Kemal Tahir; Tâlip Olmak; Reşat Ekrem Koçu; Entropi; Montaigne Neyi Denedi? >>> metinler - 12




01 Ocak - 31 Aralık 2024 döneminde, Pazartesi'nden Cuma'ya hafta içi her gün 14.55 - 15.00 saatleri arasında TRT Radyo 1'de yayınlanan, bütün yıl boyunca da toplamı 262'ye erişecek olan Sayfaların Dilinden programının metinlerini yazıyorum. 2025 yılında kitaplaştırılacak olan mezkûr metinlerden 18 Mart - 22 Mart döneminde yayınlanacak olanlar aşağıdadır. Onlara dair görüş, öneri, katkı ve eleştirilerinizi metinlerimin altındaki yorumlar kısmında ya da sosyal medya hesaplarım üzerinden paylaşabilir, programları, TRT Dinle'yi cep telefonunuza indirerek, Dünya'nın bütün coğrafyalarından dinleyebilirsiniz.
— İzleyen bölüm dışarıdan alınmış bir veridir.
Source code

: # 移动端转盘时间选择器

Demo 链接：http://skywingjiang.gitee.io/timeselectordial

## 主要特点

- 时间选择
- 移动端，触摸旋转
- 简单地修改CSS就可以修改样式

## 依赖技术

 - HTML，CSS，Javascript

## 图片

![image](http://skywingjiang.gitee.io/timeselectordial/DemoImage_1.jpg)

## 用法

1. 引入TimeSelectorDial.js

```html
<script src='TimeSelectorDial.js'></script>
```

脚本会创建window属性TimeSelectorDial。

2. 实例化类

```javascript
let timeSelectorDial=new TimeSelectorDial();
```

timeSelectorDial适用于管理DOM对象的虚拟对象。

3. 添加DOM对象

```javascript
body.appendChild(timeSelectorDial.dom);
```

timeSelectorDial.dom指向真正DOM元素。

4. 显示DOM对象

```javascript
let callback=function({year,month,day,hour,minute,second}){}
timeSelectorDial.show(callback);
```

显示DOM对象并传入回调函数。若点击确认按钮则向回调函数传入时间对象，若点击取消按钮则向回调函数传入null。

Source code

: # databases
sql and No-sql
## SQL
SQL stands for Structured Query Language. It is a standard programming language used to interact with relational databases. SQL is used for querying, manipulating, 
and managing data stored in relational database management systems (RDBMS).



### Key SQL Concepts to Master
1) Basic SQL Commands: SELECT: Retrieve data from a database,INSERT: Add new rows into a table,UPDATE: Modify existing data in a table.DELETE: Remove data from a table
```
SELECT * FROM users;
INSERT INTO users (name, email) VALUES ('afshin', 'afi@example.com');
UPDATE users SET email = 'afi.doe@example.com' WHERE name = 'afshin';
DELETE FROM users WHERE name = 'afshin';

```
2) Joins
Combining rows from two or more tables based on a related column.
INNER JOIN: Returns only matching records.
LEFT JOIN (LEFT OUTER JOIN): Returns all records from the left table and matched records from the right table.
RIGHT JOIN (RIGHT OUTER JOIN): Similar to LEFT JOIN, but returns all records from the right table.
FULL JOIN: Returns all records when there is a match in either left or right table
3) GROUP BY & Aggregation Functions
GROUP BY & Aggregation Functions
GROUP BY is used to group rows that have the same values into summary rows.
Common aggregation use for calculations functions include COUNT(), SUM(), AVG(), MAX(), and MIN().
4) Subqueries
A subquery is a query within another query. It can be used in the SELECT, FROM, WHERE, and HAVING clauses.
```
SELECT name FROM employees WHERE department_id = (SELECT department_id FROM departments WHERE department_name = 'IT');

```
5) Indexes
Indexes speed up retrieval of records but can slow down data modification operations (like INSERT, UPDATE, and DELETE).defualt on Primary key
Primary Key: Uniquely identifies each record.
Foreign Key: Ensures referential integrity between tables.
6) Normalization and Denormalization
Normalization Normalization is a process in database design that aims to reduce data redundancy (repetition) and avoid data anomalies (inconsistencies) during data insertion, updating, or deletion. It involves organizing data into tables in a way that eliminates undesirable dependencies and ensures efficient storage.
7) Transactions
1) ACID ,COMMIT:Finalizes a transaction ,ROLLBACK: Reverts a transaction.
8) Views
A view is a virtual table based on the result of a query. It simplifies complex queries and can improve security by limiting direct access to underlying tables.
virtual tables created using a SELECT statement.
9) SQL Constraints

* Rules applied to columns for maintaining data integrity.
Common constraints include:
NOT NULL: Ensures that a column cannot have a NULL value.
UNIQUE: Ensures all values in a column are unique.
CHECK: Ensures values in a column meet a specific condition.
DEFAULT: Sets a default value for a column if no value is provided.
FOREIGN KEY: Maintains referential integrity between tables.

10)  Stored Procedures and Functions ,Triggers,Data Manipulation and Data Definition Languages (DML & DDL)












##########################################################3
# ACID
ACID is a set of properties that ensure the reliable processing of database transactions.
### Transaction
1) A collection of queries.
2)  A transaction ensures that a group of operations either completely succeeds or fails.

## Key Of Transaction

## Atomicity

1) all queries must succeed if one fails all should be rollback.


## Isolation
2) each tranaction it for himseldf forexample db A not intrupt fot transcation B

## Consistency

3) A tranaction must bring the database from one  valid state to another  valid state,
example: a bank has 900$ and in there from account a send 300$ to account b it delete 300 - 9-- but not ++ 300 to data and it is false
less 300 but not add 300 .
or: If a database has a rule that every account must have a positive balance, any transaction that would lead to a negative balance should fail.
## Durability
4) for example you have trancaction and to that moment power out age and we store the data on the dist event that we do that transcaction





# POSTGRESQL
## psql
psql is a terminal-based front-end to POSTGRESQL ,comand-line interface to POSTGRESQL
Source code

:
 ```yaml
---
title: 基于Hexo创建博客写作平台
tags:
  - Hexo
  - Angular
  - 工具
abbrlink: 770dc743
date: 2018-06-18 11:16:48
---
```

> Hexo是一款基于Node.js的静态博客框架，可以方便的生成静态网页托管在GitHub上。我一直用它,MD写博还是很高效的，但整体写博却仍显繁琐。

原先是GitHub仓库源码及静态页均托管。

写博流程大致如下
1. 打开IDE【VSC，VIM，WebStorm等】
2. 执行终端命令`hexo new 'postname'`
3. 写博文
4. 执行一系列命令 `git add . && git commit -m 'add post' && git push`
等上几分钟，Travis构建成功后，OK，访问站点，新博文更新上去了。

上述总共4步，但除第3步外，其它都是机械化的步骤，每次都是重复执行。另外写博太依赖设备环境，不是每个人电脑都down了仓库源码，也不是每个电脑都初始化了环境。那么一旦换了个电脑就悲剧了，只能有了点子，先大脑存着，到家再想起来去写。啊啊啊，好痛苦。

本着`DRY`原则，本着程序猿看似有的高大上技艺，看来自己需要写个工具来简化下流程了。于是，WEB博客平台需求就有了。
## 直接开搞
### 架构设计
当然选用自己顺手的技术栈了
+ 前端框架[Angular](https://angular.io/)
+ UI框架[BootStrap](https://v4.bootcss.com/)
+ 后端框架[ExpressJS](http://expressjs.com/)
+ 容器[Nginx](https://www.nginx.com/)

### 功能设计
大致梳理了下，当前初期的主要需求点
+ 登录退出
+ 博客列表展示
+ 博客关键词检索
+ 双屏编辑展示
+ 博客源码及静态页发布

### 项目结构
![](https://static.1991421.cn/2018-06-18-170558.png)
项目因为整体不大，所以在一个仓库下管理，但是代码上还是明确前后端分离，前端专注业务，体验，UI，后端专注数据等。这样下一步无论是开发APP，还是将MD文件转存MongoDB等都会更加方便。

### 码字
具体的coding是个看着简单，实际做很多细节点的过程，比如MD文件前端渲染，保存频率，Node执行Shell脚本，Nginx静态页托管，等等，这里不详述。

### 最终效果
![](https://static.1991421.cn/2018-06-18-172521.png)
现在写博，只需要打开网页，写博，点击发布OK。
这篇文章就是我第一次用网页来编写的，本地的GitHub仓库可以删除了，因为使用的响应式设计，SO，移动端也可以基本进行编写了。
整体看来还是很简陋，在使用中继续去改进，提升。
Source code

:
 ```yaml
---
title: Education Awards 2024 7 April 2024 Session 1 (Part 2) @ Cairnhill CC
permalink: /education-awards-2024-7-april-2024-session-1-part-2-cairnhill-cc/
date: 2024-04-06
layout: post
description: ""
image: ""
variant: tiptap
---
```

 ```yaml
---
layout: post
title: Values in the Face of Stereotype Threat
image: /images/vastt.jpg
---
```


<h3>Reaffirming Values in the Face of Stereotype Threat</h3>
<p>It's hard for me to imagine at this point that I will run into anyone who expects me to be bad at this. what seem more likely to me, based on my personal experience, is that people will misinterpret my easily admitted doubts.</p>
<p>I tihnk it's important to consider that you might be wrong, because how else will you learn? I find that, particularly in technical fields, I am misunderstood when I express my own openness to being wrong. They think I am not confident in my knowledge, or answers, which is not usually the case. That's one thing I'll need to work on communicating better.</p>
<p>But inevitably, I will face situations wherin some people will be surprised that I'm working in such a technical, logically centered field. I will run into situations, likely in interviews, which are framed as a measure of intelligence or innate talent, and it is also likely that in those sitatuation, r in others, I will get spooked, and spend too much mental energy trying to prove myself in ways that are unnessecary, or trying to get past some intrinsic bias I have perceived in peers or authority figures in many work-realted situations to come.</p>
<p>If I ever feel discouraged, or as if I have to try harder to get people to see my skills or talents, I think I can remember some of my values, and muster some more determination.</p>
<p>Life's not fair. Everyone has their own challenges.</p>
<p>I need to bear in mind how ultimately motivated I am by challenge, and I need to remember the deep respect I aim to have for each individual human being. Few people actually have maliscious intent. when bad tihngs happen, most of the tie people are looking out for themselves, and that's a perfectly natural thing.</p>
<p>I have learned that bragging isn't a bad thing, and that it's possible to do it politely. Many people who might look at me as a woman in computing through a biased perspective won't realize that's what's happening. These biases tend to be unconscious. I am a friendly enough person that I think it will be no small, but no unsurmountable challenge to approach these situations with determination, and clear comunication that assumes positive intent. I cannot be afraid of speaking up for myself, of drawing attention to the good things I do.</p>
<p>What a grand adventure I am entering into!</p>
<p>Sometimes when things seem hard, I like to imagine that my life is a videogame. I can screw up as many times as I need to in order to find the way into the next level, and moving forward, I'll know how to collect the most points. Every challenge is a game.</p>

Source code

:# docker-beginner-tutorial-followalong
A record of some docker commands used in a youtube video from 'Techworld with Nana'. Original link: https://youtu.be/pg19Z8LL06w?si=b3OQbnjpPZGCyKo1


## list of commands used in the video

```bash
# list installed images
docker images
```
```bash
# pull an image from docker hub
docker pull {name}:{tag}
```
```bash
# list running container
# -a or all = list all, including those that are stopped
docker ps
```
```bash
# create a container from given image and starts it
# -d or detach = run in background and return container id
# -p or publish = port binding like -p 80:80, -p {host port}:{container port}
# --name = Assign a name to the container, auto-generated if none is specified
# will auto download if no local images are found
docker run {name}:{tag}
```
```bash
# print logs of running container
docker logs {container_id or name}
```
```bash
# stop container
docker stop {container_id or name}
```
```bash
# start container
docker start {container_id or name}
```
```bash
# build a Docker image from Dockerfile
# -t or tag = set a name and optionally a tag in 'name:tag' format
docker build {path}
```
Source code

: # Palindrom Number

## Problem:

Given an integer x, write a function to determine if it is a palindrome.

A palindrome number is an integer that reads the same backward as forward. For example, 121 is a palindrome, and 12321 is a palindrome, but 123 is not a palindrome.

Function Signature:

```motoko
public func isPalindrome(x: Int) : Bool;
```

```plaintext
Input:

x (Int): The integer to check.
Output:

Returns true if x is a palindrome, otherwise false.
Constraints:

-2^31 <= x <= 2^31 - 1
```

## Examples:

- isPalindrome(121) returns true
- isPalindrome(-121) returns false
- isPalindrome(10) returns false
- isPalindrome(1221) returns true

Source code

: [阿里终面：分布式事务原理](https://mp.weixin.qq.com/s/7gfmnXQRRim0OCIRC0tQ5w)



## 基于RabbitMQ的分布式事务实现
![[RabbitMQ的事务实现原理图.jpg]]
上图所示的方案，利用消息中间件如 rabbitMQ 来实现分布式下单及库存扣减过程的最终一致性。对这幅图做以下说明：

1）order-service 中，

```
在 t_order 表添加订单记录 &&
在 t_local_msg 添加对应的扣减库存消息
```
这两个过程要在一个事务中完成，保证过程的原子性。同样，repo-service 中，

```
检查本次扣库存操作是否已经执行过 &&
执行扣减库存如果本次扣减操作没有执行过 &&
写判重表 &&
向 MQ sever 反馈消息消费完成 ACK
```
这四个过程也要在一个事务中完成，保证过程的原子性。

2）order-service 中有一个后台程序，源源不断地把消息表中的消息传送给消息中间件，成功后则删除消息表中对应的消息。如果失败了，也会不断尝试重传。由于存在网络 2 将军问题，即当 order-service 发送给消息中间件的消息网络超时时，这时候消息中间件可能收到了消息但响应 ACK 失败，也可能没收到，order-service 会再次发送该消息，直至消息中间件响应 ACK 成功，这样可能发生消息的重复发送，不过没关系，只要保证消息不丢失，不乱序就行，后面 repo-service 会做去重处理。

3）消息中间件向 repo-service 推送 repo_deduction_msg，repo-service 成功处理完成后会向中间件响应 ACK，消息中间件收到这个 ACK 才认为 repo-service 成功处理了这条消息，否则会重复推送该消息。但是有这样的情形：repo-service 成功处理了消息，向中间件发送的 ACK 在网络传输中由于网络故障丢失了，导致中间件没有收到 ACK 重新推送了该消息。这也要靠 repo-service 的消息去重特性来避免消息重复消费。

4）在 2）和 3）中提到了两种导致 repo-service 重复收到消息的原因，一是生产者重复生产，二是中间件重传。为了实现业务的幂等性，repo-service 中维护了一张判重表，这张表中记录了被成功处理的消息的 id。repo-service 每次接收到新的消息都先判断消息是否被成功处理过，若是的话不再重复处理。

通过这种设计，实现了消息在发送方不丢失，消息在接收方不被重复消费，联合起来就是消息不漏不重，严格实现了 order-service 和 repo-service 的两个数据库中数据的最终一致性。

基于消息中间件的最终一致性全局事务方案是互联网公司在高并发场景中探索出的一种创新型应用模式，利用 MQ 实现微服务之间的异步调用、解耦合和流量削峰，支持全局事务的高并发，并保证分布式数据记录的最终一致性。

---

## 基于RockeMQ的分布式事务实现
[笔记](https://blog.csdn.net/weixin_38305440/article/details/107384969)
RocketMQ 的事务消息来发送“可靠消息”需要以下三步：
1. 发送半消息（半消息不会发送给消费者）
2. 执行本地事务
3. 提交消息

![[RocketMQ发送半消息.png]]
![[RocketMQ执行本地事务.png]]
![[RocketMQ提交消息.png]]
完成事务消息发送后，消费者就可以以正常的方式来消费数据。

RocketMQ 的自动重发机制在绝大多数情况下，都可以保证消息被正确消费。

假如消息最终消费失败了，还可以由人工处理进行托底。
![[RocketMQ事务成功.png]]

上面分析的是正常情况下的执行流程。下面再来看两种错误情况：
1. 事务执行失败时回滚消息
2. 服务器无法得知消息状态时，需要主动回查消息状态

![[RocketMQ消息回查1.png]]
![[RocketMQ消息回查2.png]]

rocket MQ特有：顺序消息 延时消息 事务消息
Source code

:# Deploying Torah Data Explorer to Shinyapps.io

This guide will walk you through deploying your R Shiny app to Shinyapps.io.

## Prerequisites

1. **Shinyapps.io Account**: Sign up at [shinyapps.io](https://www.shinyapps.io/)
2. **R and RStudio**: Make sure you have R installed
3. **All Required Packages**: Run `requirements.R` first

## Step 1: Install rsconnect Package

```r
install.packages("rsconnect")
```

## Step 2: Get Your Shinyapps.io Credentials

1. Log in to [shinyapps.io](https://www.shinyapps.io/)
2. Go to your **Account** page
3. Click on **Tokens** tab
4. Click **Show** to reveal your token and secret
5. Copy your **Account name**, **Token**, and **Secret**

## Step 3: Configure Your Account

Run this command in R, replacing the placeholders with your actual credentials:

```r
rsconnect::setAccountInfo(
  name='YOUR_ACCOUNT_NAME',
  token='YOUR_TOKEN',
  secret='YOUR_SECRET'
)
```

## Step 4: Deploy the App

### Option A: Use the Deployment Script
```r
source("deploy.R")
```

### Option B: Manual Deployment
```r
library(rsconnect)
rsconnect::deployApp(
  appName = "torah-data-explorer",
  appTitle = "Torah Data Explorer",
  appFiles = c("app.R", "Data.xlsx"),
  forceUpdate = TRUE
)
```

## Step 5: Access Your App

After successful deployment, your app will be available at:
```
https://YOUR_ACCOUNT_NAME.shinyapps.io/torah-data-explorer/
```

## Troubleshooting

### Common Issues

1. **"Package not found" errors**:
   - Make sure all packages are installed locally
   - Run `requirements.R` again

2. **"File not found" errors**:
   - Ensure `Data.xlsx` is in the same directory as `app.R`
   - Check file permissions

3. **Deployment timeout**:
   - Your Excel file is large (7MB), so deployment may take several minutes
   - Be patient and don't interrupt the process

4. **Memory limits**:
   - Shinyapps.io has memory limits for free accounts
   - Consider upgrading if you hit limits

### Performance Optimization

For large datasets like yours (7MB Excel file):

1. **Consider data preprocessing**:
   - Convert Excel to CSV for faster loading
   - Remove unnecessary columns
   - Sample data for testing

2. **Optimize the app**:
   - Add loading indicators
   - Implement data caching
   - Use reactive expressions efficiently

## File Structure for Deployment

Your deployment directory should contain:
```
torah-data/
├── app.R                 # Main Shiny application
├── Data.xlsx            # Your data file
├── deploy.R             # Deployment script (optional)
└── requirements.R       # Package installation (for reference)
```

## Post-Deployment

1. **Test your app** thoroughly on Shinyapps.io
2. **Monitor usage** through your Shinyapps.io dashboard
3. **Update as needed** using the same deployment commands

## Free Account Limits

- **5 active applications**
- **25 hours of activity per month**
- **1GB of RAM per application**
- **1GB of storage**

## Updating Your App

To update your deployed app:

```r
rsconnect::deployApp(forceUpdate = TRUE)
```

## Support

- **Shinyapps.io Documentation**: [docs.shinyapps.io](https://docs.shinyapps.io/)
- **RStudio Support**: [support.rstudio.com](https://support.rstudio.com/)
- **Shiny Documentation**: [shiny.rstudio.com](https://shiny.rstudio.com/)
56) Konu: Kemal Tahir, kitap: Kemal Tahir Kitabı: Bir Aydın, Üç Dönem

Radyo 1'in değerli dinleyicileri, merhaba; Ziyaver Şencan'ın metnini yazdığı, Berivan Erin'in yapımcılığını üstlendiği, Rıza Okur'un sunduğu Sayfaların Dilinden programının bugünkü konusu Kemal Tahir, bahsedeceğimiz kitap Kemal Tahir Kitabı: Bir Aydın, Üç Dönem

Put kırıcı duruşu, ikonoklastik argümanları, entelektüel dürüstlüğü, otantisitesi, samimiyeti ve müdânâsızlığıyla öne çıkmış bir mütefekkir olan Kemal Tahir'in asıl adı İsmail Kemalettin'dir. 1910'da İstanbul'da doğan yazar; romancılığının, fikri konulardaki araştırmacı gayretlerinin ve sohbetlerinin yanı sıra, tarihi birikimimizle Marksizmi meczeden tezleriyle kültür alemimizde yer edinmiştir. 1936'da yayınlanan Namık Kemal İçin Diyorlar ki kitapçığı ilk müstakil eseridir. Yazar, Bahriye astsubayı kardeşi Nuri Tahir'e Sabahattin Ali'nin bir kitabını verdiği için 'askeri isyana tahrik ve teşvik'ten yattığı 12 yıllık mahpusluğunu Medrese-i Yusufiye hayatına çevirmiş, böylelikle de annesinin vefatı yüzünden Mekteb-i Sultani'nin 10. sınıfında yarım bıraktığı tahsilini, şahsi gayretleriyle sürdürebilmiştir. Müstear isimlerle çok sayıda yazı, hikâye, çeviri ve romanı yayınlanan yazar, 1955'de Tan Gazetesi'nde tefrika edilen Göl İnsanları'nda ilk kez Kemal Tahir adını kullanmıştır. Metin Erksan, Halit Refiğ ve Atıf Yılmaz'la Yeşilçam'a senaryolar yazan Tahir, sert polisiye janrındaki Amerikan ucuz roman serisi Mayk Hammer'ları çevirirken, seriye yeni maceralar da katmıştır. Osmanlı tarihi, sosyolojisi, iktisadı, kültürü, devlet teşkilatlanması ve hukukuyla Doğu - Batı çatışması, batılılaşma sürecimiz, Marksizmle ilişkimiz gibi konuları mercek altına aldığı müktesebatında O, Kemalist ve sosyalist tarih anlatılarını revize eden bir anlayış sergilemiş, özellikle de Kerim Devlet tezini teorize ettiği 1967 tarihli Devlet Ana romanı'ndan sonra, tarihi çarpıtmakla suçlanarak, sert eleştiriler almıştır. 1965'de yayınlanan Yorgun Savaşçı romanı 1979'da TRT tarafından filme çekilmiş; bu yapım 1983'de Kenan Evren rejimi tarafından yakılmıştır21 Nisan 1973 vefatından sonra arşivindeki çok sayıda metni yayınlanan Kemal Tahir. kazandığı Türk Dil Kurumu, Yunus Nadi ve Cumhurbaşkanlığı gibi prestijli ödüllere karşın, romanlarının edebi kalitesi üzerinden sorgulanmış; ideolojik bagajını ve siyasal tercihlerini kurmaca metinleri üzerinden okuruna empoze eden doktriner bir propagandist olmakla itham edilmiştir.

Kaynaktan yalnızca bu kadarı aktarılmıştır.